[Saved entries]
------------------------------

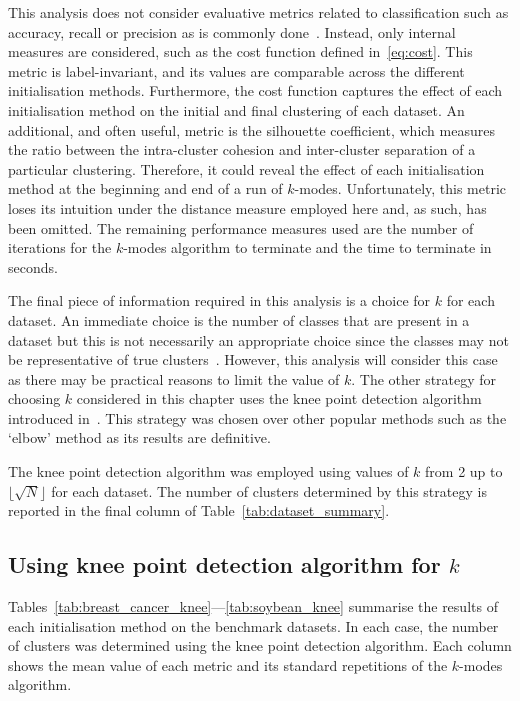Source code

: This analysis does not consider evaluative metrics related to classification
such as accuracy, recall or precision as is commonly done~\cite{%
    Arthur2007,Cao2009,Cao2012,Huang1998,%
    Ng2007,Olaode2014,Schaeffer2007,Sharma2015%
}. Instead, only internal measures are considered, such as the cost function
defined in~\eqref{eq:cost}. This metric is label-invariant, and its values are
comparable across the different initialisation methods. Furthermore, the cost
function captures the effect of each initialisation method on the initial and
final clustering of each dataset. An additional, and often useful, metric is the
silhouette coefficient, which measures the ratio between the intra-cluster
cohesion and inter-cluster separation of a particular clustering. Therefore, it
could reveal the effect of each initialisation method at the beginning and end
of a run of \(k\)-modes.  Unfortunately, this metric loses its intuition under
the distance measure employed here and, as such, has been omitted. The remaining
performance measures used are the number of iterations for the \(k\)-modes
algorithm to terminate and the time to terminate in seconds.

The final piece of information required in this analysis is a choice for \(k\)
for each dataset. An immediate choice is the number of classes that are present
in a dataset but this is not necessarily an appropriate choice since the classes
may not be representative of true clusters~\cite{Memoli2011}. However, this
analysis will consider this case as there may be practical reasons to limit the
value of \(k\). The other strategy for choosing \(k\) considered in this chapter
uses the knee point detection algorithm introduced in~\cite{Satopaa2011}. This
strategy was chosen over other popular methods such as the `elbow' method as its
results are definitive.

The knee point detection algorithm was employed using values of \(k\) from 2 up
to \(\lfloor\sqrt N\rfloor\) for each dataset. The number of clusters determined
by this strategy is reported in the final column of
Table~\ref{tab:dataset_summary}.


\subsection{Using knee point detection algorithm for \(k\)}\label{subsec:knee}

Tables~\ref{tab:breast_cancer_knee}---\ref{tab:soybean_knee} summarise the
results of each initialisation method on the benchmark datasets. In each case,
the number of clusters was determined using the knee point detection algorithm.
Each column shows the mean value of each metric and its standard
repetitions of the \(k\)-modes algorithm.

------------------------------

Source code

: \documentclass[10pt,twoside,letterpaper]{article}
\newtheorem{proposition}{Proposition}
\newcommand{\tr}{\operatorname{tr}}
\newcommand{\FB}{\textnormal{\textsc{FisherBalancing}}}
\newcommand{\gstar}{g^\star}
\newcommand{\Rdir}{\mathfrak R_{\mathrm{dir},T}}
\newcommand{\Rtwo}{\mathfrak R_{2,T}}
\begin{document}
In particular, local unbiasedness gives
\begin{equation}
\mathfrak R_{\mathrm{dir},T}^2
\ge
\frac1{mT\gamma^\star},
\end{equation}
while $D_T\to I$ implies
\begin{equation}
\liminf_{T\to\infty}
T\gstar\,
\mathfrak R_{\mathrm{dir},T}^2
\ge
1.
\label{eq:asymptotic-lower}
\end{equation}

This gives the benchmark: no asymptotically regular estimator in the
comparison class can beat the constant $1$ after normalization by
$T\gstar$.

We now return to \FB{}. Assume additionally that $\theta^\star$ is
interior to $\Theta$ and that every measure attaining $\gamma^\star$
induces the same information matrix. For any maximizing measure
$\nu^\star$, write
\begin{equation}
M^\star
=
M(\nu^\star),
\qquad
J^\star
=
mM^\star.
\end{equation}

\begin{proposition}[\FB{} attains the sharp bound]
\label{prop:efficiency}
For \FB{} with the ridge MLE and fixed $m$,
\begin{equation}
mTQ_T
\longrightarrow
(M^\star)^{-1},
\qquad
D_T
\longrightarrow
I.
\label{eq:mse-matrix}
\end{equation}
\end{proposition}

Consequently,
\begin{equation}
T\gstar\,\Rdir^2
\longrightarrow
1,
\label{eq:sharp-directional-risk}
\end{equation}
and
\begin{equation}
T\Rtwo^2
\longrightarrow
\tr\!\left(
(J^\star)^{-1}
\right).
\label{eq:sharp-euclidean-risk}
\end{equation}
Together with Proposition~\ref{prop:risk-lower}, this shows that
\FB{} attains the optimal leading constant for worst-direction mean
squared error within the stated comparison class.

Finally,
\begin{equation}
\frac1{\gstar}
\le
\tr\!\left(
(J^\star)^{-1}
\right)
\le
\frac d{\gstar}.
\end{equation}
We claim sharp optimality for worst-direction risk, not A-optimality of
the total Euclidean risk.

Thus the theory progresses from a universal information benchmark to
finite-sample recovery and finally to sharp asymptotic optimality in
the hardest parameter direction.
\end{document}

------------------------------

=== PROBLEM DETAILS ===
Could you report how many lines in the data above include the word "effect"? Give the number and nothing more.

=== ANSWER SECTION ===
2